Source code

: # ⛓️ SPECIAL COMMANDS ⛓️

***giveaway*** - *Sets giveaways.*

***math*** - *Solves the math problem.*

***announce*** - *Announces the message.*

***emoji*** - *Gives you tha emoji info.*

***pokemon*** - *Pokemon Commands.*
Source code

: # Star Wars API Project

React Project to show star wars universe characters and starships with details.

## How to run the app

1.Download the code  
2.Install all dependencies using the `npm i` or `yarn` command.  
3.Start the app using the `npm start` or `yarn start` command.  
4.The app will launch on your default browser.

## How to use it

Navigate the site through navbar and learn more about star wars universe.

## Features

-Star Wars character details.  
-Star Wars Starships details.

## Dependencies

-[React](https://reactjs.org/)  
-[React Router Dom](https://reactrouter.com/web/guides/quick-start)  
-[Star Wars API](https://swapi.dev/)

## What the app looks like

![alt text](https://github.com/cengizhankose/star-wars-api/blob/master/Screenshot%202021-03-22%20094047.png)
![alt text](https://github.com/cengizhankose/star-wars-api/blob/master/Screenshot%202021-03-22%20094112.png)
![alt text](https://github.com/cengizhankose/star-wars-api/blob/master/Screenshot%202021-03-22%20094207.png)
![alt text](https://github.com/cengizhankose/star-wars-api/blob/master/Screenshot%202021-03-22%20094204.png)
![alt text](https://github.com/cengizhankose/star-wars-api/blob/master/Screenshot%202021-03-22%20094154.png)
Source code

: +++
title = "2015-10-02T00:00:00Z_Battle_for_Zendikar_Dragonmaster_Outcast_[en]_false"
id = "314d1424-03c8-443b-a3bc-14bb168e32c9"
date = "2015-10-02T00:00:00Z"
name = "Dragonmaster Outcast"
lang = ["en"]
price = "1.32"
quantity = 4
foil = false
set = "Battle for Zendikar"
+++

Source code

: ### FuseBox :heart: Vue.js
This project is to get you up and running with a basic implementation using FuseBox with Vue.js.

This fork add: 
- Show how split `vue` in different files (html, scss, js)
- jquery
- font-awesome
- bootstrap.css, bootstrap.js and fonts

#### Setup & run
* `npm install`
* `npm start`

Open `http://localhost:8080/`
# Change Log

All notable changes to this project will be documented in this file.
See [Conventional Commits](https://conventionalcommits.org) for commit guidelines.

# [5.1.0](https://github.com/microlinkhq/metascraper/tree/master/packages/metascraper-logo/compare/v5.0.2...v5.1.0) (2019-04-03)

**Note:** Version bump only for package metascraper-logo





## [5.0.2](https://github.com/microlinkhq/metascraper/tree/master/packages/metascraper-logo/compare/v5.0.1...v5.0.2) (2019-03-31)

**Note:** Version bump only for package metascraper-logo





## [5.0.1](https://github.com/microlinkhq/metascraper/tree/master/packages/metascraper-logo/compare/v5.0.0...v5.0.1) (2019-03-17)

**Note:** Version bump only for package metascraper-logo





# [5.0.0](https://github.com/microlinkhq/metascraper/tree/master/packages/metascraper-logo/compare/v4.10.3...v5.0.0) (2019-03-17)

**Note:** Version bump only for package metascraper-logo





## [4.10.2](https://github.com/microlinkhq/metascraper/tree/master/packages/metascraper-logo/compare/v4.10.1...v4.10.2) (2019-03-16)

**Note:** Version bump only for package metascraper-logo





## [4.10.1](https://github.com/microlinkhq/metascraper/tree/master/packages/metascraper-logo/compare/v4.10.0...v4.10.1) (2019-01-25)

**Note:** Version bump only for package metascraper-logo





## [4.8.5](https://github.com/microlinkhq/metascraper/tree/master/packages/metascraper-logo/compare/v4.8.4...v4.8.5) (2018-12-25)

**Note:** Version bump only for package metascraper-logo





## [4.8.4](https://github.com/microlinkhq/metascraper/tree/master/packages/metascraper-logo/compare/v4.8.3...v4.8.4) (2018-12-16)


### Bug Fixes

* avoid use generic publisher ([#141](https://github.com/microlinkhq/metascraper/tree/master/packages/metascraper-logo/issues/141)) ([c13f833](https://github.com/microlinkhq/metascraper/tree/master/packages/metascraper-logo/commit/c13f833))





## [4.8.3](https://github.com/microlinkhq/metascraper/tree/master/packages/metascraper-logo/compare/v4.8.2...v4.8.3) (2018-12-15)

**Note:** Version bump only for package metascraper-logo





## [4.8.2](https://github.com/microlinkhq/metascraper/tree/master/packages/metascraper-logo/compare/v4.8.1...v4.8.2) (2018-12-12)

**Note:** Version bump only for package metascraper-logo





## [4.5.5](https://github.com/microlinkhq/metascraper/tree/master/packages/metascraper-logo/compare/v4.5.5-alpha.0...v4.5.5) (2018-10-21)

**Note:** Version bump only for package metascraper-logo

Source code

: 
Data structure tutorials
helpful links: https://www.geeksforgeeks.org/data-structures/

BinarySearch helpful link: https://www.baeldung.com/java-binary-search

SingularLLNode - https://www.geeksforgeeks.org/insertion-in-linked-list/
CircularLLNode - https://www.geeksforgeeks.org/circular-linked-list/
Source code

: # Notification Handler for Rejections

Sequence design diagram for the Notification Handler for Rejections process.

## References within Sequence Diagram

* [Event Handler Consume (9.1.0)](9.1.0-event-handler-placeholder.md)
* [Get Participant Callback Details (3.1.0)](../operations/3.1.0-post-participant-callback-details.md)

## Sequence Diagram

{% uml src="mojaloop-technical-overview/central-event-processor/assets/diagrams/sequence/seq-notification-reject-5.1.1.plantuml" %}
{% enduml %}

########

-- What the task asks --
Please write out the whole of the material exactly.

-- Answer to the problem --
Source code

: # ⛓️ SPECIAL COMMANDS ⛓️

***giveaway*** - *Sets giveaways.*

***math*** - *Solves the math problem.*

***announce*** - *Announces the message.*

***emoji*** - *Gives you tha emoji info.*

***pokemon*** - *Pokemon Commands.*
Source code

: # Star Wars API Project

React Project to show star wars universe characters and starships with details.

## How to run the app

1.Download the code  
2.Install all dependencies using the `npm i` or `yarn` command.  
3.Start the app using the `npm start` or `yarn start` command.  
4.The app will launch on your default browser.

## How to use it

Navigate the site through navbar and learn more about star wars universe.

## Features

-Star Wars character details.  
-Star Wars Starships details.

## Dependencies

-[React](https://reactjs.org/)  
-[React Router Dom](https://reactrouter.com/web/guides/quick-start)  
-[Star Wars API](https://swapi.dev/)

## What the app looks like

![alt text](https://github.com/cengizhankose/star-wars-api/blob/master/Screenshot%202021-03-22%20094047.png)
![alt text](https://github.com/cengizhankose/star-wars-api/blob/master/Screenshot%202021-03-22%20094112.png)
![alt text](https://github.com/cengizhankose/star-wars-api/blob/master/Screenshot%202021-03-22%20094207.png)
![alt text](https://github.com/cengizhankose/star-wars-api/blob/master/Screenshot%202021-03-22%20094204.png)
![alt text](https://github.com/cengizhankose/star-wars-api/blob/master/Screenshot%202021-03-22%20094154.png)
Source code

: +++
title = "2015-10-02T00:00:00Z_Battle_for_Zendikar_Dragonmaster_Outcast_[en]_false"
id = "314d1424-03c8-443b-a3bc-14bb168e32c9"
date = "2015-10-02T00:00:00Z"
name = "Dragonmaster Outcast"
lang = ["en"]
price = "1.32"
quantity = 4
foil = false
set = "Battle for Zendikar"
+++

Source code

: ### FuseBox :heart: Vue.js
This project is to get you up and running with a basic implementation using FuseBox with Vue.js.

This fork add: 
- Show how split `vue` in different files (html, scss, js)
- jquery
- font-awesome
- bootstrap.css, bootstrap.js and fonts

#### Setup & run
* `npm install`
* `npm start`

Open `http://localhost:8080/`
# Change Log

All notable changes to this project will be documented in this file.
See [Conventional Commits](https://conventionalcommits.org) for commit guidelines.

# [5.1.0](https://github.com/microlinkhq/metascraper/tree/master/packages/metascraper-logo/compare/v5.0.2...v5.1.0) (2019-04-03)

**Note:** Version bump only for package metascraper-logo





## [5.0.2](https://github.com/microlinkhq/metascraper/tree/master/packages/metascraper-logo/compare/v5.0.1...v5.0.2) (2019-03-31)

**Note:** Version bump only for package metascraper-logo





## [5.0.1](https://github.com/microlinkhq/metascraper/tree/master/packages/metascraper-logo/compare/v5.0.0...v5.0.1) (2019-03-17)

**Note:** Version bump only for package metascraper-logo





# [5.0.0](https://github.com/microlinkhq/metascraper/tree/master/packages/metascraper-logo/compare/v4.10.3...v5.0.0) (2019-03-17)

**Note:** Version bump only for package metascraper-logo





## [4.10.2](https://github.com/microlinkhq/metascraper/tree/master/packages/metascraper-logo/compare/v4.10.1...v4.10.2) (2019-03-16)

**Note:** Version bump only for package metascraper-logo





## [4.10.1](https://github.com/microlinkhq/metascraper/tree/master/packages/metascraper-logo/compare/v4.10.0...v4.10.1) (2019-01-25)

**Note:** Version bump only for package metascraper-logo





## [4.8.5](https://github.com/microlinkhq/metascraper/tree/master/packages/metascraper-logo/compare/v4.8.4...v4.8.5) (2018-12-25)

**Note:** Version bump only for package metascraper-logo





## [4.8.4](https://github.com/microlinkhq/metascraper/tree/master/packages/metascraper-logo/compare/v4.8.3...v4.8.4) (2018-12-16)


### Bug Fixes

* avoid use generic publisher ([#141](https://github.com/microlinkhq/metascraper/tree/master/packages/metascraper-logo/issues/141)) ([c13f833](https://github.com/microlinkhq/metascraper/tree/master/packages/metascraper-logo/commit/c13f833))





## [4.8.3](https://github.com/microlinkhq/metascraper/tree/master/packages/metascraper-logo/compare/v4.8.2...v4.8.3) (2018-12-15)

**Note:** Version bump only for package metascraper-logo





## [4.8.2](https://github.com/microlinkhq/metascraper/tree/master/packages/metascraper-logo/compare/v4.8.1...v4.8.2) (2018-12-12)

**Note:** Version bump only for package metascraper-logo





## [4.5.5](https://github.com/microlinkhq/metascraper/tree/master/packages/metascraper-logo/compare/v4.5.5-alpha.0...v4.5.5) (2018-10-21)

**Note:** Version bump only for package metascraper-logo

Source code

: 
Data structure tutorials
helpful links: https://www.geeksforgeeks.org/data-structures/

BinarySearch helpful link: https://www.baeldung.com/java-binary-search

SingularLLNode - https://www.geeksforgeeks.org/insertion-in-linked-list/
CircularLLNode - https://www.geeksforgeeks.org/circular-linked-list/
Source code

: # Notification Handler for Rejections

Sequence design diagram for the Notification Handler for Rejections process.

## References within Sequence Diagram

* [Event Handler Consume (9.1.0)](9.1.0-event-handler-placeholder.md)
* [Get Participant Callback Details (3.1.0)](../operations/3.1.0-post-participant-callback-details.md)

## Sequence Diagram

{% uml src="mojaloop-technical-overview/central-event-processor/assets/diagrams/sequence/seq-notification-reject-5.1.1.plantuml" %}
{% enduml %}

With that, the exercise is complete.